A similar evolution occurred with Jet engines, I will be watching closely the Dragon reuse alter this year, and the re-flight of a Falcon 9 stage, should be interesting to see.
they weren't, but the Jumo 004's that powered Me262's had a very short time operational life before servicing was required, depending on how well the components had been made (and what with) and how the engine had been used by the pilot. Some didn't last ten hours before needing a service, but IIRC a few lasted 30-40 hours of flying before needing servicing.
This is the second launch since the September kaboom. The first was a launch for Iridium from Vandenberg.
It's the first from Canaveral (actually KSC this time), the first from LC 39A, and the first ISS resupply mission since then. Maybe that's what you were thinking of?
Not sure - just watching the post-launch news conference to see if it gets mentioned. At that altitude it's probably something that came off as part of the staging - it's just before the re-entry burn that puts the booster on a different trajectory.
But I'll be looking for the first flight of a reused first stage.
More specifically what SX will charge for it.
Space won't become truly viable till launch prices drop at least 10x. Nothing else is really going to do it.
Let's see how much SX will cut it.
SpaceX are in the unusual position of already being easily the cheapest provider. Whilst they will pass "some" of the savings on to their customers to give them incentive them to fly with "used" rockets, reuse is more likely to do fantastic things to the SpaceX profit margins. Prices will drop when they have competition, but that competition will have a hard struggle as by the time it materializes SpaceX will be flying from 4 launch pads with a "stock" of first stages ready to fly and working with lead times in months instead of years.

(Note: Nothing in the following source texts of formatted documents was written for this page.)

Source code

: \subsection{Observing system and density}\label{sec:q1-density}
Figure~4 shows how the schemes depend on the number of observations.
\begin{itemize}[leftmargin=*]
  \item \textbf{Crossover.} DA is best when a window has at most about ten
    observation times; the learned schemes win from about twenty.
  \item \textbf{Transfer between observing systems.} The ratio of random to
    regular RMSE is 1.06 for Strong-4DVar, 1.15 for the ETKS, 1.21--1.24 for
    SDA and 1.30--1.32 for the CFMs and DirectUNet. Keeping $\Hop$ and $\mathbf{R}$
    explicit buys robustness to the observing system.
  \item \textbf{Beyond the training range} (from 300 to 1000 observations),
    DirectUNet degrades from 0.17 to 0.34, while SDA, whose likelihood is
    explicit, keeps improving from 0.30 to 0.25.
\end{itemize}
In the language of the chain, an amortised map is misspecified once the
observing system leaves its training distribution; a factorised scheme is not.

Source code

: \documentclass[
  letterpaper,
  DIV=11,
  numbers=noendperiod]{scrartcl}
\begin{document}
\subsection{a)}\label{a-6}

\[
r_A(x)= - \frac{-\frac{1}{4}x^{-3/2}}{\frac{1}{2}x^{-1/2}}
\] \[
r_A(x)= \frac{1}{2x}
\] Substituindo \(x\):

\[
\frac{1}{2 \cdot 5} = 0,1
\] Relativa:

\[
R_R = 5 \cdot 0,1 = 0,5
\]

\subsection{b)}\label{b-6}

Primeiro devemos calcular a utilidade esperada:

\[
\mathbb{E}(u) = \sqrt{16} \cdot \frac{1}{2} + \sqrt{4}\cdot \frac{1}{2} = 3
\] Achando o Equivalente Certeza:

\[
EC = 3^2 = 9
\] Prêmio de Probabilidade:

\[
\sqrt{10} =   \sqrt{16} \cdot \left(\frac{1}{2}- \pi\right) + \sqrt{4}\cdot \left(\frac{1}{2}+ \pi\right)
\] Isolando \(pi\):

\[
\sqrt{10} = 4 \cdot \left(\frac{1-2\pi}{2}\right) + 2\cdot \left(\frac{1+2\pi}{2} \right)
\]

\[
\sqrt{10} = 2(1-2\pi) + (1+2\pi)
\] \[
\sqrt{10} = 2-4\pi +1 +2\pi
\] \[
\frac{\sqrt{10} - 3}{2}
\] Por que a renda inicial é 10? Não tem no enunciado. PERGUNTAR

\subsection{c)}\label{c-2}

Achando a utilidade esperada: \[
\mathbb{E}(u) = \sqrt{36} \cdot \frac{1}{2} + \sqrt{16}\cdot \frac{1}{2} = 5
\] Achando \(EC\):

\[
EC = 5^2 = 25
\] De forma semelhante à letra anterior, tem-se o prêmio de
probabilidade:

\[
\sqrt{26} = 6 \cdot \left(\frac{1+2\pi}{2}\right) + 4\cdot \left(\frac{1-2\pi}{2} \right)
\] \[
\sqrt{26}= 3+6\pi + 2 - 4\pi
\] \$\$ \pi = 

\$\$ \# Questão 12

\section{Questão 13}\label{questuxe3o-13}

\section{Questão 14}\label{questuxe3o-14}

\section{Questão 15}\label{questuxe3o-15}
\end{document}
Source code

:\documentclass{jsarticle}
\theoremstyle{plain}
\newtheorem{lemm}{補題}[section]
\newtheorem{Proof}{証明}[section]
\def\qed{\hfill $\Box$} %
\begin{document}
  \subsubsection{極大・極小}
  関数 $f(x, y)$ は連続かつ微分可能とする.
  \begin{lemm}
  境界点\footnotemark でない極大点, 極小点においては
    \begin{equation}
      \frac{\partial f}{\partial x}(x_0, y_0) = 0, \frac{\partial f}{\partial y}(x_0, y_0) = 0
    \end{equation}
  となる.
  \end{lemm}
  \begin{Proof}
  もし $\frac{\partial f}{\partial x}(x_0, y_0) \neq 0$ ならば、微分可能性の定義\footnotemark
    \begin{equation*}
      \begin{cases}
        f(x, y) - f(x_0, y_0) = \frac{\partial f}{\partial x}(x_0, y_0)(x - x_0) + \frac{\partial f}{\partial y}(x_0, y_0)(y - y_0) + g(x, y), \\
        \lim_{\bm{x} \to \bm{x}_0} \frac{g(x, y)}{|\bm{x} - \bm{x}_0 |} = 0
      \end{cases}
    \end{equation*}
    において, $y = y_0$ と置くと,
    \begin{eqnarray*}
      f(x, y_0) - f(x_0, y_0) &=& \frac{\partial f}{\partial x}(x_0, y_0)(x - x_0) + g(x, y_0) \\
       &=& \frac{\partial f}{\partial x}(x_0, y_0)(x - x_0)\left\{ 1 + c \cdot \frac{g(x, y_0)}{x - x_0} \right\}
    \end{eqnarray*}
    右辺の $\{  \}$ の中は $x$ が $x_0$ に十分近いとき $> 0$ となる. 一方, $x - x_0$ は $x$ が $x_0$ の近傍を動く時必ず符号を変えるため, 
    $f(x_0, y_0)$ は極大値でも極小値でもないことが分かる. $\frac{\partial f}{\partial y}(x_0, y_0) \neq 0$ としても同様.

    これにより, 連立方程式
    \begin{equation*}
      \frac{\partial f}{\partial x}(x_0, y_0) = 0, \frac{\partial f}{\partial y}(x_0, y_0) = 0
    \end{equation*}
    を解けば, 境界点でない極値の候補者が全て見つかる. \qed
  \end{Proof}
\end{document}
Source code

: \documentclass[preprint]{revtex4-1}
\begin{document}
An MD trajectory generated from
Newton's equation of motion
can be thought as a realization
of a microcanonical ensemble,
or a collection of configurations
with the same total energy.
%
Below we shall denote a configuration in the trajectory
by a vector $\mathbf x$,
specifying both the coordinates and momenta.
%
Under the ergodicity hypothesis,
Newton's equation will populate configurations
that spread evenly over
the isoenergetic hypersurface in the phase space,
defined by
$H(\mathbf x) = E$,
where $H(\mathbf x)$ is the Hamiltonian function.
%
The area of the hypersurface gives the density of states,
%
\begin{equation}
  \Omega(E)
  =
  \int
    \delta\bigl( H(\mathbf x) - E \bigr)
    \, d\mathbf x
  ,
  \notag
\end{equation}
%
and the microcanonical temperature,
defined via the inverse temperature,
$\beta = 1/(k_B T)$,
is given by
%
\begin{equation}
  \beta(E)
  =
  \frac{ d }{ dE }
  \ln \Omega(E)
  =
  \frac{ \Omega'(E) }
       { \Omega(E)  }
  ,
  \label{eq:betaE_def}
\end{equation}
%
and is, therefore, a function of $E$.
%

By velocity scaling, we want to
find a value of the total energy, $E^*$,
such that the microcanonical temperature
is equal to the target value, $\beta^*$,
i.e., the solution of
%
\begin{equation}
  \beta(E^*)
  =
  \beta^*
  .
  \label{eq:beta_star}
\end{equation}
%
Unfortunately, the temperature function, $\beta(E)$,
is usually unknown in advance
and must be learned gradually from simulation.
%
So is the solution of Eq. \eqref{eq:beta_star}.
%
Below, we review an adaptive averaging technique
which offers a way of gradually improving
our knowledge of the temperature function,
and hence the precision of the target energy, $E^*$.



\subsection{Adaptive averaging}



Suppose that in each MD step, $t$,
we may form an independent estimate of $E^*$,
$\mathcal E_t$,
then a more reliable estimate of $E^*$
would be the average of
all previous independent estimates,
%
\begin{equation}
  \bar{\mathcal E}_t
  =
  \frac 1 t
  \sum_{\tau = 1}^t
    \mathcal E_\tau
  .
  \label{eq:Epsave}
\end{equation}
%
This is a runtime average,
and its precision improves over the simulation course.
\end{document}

On giving the wrong reason for the failure? It failed because of creases in the pressure vessels that caused problems when they deliberately used supercooled helium, not because the helium was too cold. The long term fix is in the design and manufacture of the COPVs, not changing the helium temperature.
No, no, no, you're both wrong, as I have been telling you before.
It failed because it had a Facebook satellite as payload. As long as they don't make that mistake again they'll be fine. My theory is that Facebook have indeed managed to make a working AI, and it always commits suicide as soon as it realises who it'll be working for.
Choosing between a spectacular, televised death or floating up there all alone while listening to the inane babble of a billion airheads - yeah, I wouldn't call that a choice either.
(Earth shattering) KABOOM!
:)
A very old time experience: I couldn't see the launch*, only hear it like I was listening to the radio. The low cloud deck completely blocked the view. A few minutes after launch the long rumble of takeoff reached the house, and then a few minutes later some jerk ran up and kicked the garage door twice: the sonic boom of the first stage dropping in for landing.
Cured the cat's constipation right up.
**Except on TV, webcast, and YouTube, but I'm still holding a grudge against the clouds.